- THE DATA -

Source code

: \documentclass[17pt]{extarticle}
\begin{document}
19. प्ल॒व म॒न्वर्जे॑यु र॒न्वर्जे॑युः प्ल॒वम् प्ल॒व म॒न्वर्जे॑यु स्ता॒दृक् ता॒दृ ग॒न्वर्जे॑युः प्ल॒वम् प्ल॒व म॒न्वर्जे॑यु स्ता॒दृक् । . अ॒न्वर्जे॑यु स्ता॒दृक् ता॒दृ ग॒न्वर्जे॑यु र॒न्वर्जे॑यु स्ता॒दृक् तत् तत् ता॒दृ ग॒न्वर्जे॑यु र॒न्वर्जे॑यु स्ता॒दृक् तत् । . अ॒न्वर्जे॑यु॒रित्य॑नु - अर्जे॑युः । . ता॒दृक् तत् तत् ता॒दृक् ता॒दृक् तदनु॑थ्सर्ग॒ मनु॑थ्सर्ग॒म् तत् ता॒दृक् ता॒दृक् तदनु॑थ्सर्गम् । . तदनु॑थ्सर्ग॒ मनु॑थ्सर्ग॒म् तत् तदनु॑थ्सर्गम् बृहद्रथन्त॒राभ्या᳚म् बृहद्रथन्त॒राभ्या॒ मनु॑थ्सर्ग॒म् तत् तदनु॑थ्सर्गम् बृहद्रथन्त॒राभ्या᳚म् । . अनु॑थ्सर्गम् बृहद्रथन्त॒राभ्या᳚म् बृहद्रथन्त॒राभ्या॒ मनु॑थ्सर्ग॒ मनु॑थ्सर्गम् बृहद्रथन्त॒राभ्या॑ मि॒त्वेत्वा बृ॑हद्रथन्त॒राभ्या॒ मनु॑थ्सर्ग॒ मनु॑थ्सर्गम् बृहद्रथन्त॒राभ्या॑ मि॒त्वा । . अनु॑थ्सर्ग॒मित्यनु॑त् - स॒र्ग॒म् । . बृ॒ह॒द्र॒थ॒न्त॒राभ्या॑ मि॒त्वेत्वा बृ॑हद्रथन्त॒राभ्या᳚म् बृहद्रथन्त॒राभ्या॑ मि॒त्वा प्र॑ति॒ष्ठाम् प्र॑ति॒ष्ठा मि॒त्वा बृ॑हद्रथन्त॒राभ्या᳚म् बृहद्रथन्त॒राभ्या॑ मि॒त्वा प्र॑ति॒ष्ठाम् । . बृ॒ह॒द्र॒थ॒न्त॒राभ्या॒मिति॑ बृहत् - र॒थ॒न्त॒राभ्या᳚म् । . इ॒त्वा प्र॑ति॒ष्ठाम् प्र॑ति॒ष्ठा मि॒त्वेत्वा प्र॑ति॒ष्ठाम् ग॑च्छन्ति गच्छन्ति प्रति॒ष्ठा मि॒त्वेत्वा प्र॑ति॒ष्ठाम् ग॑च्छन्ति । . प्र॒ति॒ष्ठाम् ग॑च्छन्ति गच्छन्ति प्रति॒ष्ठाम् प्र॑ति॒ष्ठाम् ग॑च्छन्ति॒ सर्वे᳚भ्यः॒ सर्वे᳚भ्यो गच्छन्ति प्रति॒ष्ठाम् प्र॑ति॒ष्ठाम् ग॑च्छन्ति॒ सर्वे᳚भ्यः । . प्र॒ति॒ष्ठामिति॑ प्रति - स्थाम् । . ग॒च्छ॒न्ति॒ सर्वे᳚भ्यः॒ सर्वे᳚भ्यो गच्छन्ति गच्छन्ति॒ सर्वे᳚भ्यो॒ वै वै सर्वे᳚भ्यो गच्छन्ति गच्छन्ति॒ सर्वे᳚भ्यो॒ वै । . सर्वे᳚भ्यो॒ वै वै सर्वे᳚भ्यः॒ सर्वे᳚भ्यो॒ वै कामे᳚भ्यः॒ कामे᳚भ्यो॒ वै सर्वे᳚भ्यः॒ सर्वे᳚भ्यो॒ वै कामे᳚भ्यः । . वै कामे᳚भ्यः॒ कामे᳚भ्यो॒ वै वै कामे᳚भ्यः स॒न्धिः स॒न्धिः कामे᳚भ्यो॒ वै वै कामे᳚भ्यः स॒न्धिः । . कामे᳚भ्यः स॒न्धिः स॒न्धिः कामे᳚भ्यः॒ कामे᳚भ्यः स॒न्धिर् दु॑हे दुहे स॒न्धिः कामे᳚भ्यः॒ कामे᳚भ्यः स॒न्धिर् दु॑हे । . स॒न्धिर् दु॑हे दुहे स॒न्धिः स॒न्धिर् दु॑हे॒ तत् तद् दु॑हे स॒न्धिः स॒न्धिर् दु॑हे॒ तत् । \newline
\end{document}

- ASSIGNMENT -
All of the material above should be set down again, unaltered.

- RESULT FOR THIS TASK -
Source code

: \documentclass[17pt]{extarticle}
\begin{document}
19. प्ल॒व म॒न्वर्जे॑यु र॒न्वर्जे॑युः प्ल॒वम् प्ल॒व म॒न्वर्जे॑यु स्ता॒दृक् ता॒दृ ग॒न्वर्जे॑युः प्ल॒वम् प्ल॒व म॒न्वर्जे॑यु स्ता॒दृक् । . अ॒न्वर्जे॑यु स्ता॒दृक् ता॒दृ ग॒न्वर्जे॑यु र॒न्वर्जे॑यु स्ता॒दृक् तत् तत् ता॒दृ ग॒न्वर्जे॑यु र॒न्वर्जे॑यु स्ता॒दृक् तत् । . अ॒न्वर्जे॑यु॒रित्य॑नु - अर्जे॑युः । . ता॒दृक् तत् तत् ता॒दृक् ता॒दृक् तदनु॑थ्सर्ग॒ मनु॑थ्सर्ग॒म् तत् ता॒दृक् ता॒दृक् तदनु॑थ्सर्गम् । . तदनु॑थ्सर्ग॒ मनु॑थ्सर्ग॒म् तत् तदनु॑थ्सर्गम् बृहद्रथन्त॒राभ्या᳚म् बृहद्रथन्त॒राभ्या॒ मनु॑थ्सर्ग॒म् तत् तदनु॑थ्सर्गम् बृहद्रथन्त॒राभ्या᳚म् । . अनु॑थ्सर्गम् बृहद्रथन्त॒राभ्या᳚म् बृहद्रथन्त॒राभ्या॒ मनु॑थ्सर्ग॒ मनु॑थ्सर्गम् बृहद्रथन्त॒राभ्या॑ मि॒त्वेत्वा बृ॑हद्रथन्त॒राभ्या॒ मनु॑थ्सर्ग॒ मनु॑थ्सर्गम् बृहद्रथन्त॒राभ्या॑ मि॒त्वा । . अनु॑थ्सर्ग॒मित्यनु॑त् - स॒र्ग॒म् । . बृ॒ह॒द्र॒थ॒न्त॒राभ्या॑ मि॒त्वेत्वा बृ॑हद्रथन्त॒राभ्या᳚म् बृहद्रथन्त॒राभ्या॑ मि॒त्वा प्र॑ति॒ष्ठाम् प्र॑ति॒ष्ठा मि॒त्वा बृ॑हद्रथन्त॒राभ्या᳚म् बृहद्रथन्त॒राभ्या॑ मि॒त्वा प्र॑ति॒ष्ठाम् । . बृ॒ह॒द्र॒थ॒न्त॒राभ्या॒मिति॑ बृहत् - र॒थ॒न्त॒राभ्या᳚म् । . इ॒त्वा प्र॑ति॒ष्ठाम् प्र॑ति॒ष्ठा मि॒त्वेत्वा प्र॑ति॒ष्ठाम् ग॑च्छन्ति गच्छन्ति प्रति॒ष्ठा मि॒त्वेत्वा प्र॑ति॒ष्ठाम् ग॑च्छन्ति । . प्र॒ति॒ष्ठाम् ग॑च्छन्ति गच्छन्ति प्रति॒ष्ठाम् प्र॑ति॒ष्ठाम् ग॑च्छन्ति॒ सर्वे᳚भ्यः॒ सर्वे᳚भ्यो गच्छन्ति प्रति॒ष्ठाम् प्र॑ति॒ष्ठाम् ग॑च्छन्ति॒ सर्वे᳚भ्यः । . प्र॒ति॒ष्ठामिति॑ प्रति - स्थाम् । . ग॒च्छ॒न्ति॒ सर्वे᳚भ्यः॒ सर्वे᳚भ्यो गच्छन्ति गच्छन्ति॒ सर्वे᳚भ्यो॒ वै वै सर्वे᳚भ्यो गच्छन्ति गच्छन्ति॒ सर्वे᳚भ्यो॒ वै । . सर्वे᳚भ्यो॒ वै वै सर्वे᳚भ्यः॒ सर्वे᳚भ्यो॒ वै कामे᳚भ्यः॒ कामे᳚भ्यो॒ वै सर्वे᳚भ्यः॒ सर्वे᳚भ्यो॒ वै कामे᳚भ्यः । . वै कामे᳚भ्यः॒ कामे᳚भ्यो॒ वै वै कामे᳚भ्यः स॒न्धिः स॒न्धिः कामे᳚भ्यो॒ वै वै कामे᳚भ्यः स॒न्धिः । . कामे᳚भ्यः स॒न्धिः स॒न्धिः कामे᳚भ्यः॒ कामे᳚भ्यः स॒न्धिर् दु॑हे दुहे स॒न्धिः कामे᳚भ्यः॒ कामे᳚भ्यः स॒न्धिर् दु॑हे । . स॒न्धिर् दु॑हे दुहे स॒न्धिः स॒न्धिर् दु॑हे॒ तत् तद् दु॑हे स॒न्धिः स॒न्धिर् दु॑हे॒ तत् । \newline
\end{document}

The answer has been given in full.